_Your assignment:_ The stretch from the line with "heapq.heapify(heap)" through the line with "build_huffman_codes(node.left, current_code +" in the records below: write it out exactly, and nothing else.

_Record excerpts:_
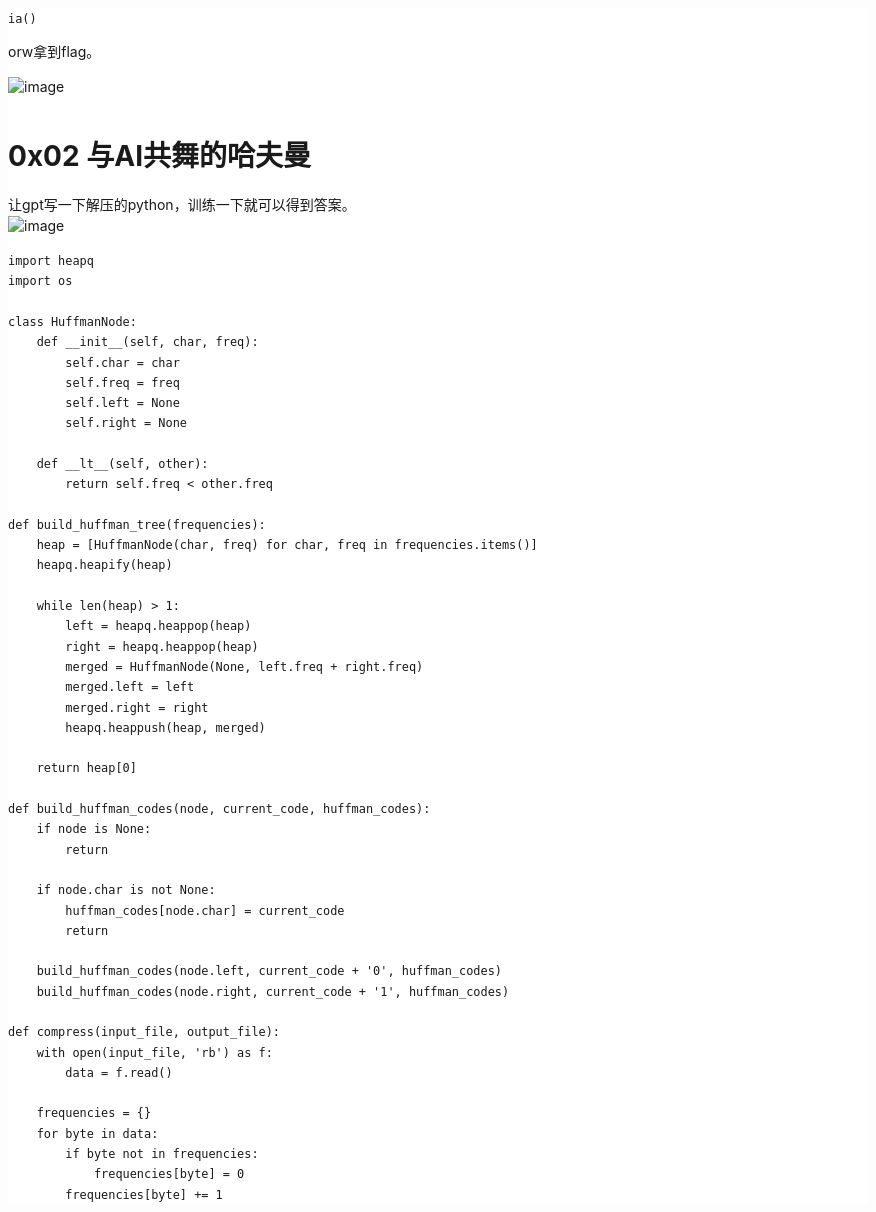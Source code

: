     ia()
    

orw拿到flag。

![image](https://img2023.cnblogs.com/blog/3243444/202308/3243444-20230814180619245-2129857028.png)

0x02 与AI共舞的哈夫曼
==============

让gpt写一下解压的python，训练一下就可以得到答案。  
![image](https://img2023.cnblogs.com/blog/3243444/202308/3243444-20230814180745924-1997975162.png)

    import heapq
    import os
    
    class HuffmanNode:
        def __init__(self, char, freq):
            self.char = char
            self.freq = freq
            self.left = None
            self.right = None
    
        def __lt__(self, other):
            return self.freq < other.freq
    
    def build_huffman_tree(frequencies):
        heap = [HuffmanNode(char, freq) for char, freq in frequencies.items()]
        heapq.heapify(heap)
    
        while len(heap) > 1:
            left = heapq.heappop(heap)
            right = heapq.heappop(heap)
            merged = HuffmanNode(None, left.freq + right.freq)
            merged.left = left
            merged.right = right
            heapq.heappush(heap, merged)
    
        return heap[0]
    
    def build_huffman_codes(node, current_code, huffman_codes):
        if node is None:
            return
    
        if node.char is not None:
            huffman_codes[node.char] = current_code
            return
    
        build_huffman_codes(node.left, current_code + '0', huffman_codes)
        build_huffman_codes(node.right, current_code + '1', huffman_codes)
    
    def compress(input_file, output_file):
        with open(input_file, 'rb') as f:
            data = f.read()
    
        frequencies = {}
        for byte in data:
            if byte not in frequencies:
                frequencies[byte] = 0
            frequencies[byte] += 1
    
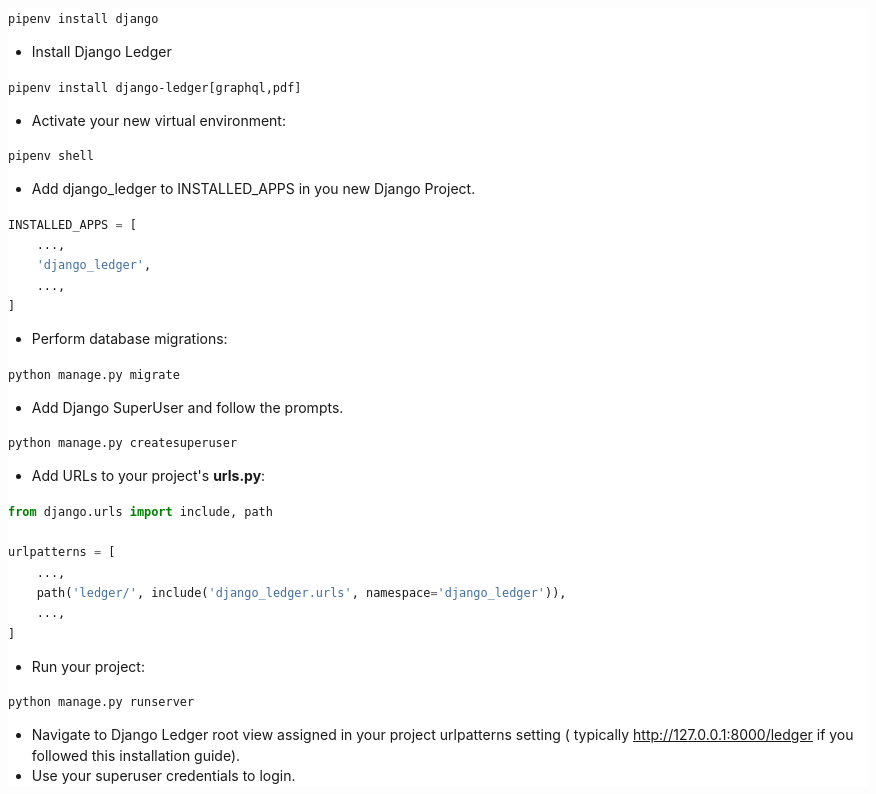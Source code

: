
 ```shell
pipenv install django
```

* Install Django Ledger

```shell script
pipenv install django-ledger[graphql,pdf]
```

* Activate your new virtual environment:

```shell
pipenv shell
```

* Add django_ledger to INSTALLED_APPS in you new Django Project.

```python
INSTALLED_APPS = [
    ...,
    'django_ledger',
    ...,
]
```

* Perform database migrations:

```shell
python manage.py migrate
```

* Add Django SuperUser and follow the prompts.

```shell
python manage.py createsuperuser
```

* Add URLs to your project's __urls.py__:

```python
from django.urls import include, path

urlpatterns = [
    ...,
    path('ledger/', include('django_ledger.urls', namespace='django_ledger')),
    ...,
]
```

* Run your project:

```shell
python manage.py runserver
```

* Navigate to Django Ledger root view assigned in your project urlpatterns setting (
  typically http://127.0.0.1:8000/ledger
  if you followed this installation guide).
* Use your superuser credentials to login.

...

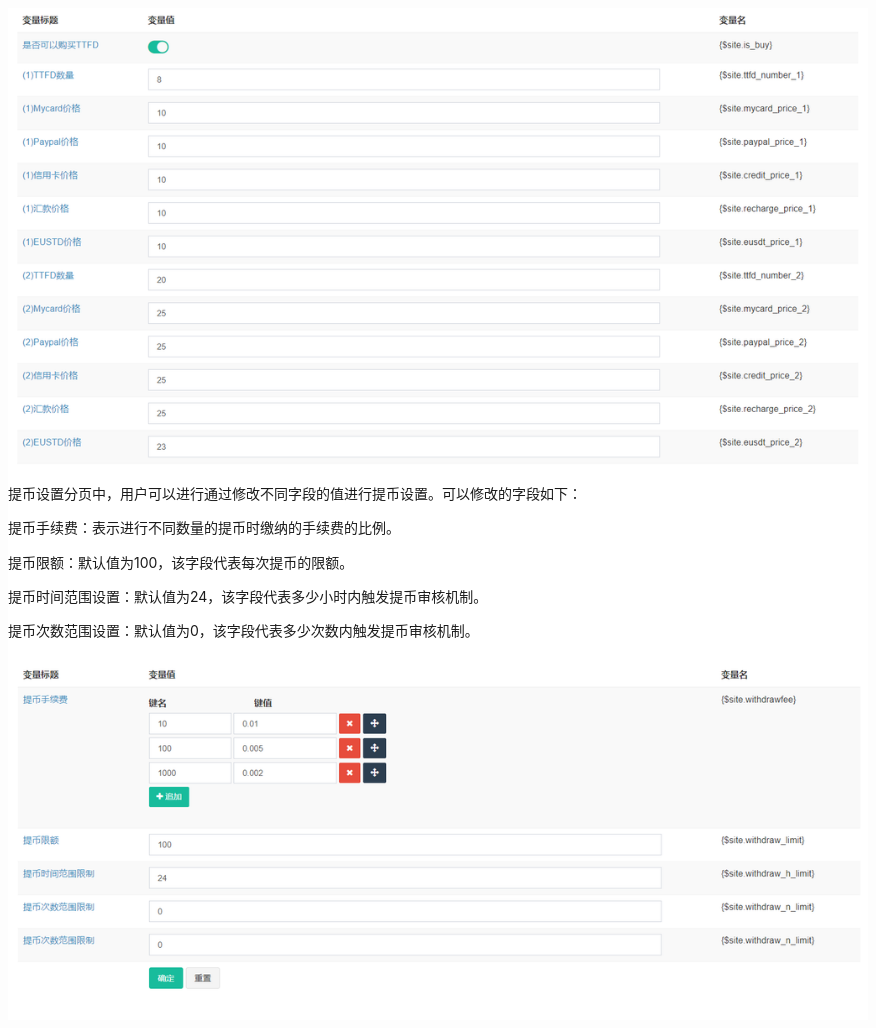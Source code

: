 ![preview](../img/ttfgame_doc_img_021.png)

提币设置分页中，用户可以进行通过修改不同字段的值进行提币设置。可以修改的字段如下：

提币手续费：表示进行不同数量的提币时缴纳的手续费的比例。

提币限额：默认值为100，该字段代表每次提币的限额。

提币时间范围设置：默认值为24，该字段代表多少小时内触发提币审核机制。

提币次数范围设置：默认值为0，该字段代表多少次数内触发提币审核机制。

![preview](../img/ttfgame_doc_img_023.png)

...

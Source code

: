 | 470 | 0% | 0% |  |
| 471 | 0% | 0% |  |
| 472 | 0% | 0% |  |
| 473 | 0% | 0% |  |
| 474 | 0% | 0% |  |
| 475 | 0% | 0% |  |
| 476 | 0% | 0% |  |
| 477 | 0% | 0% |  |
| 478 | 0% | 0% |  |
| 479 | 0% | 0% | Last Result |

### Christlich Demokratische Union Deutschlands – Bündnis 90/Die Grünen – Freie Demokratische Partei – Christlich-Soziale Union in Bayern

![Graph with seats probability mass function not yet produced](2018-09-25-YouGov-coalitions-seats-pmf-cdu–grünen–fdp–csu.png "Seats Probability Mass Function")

_Answer for this exercise:_
        heapq.heapify(heap)
    
        while len(heap) > 1:
            left = heapq.heappop(heap)
            right = heapq.heappop(heap)
            merged = HuffmanNode(None, left.freq + right.freq)
            merged.left = left
            merged.right = right
            heapq.heappush(heap, merged)
    
        return heap[0]
    
    def build_huffman_codes(node, current_code, huffman_codes):
        if node is None:
            return
    
        if node.char is not None:
            huffman_codes[node.char] = current_code
            return
    
        build_huffman_codes(node.left, current_code + '0', huffman_codes)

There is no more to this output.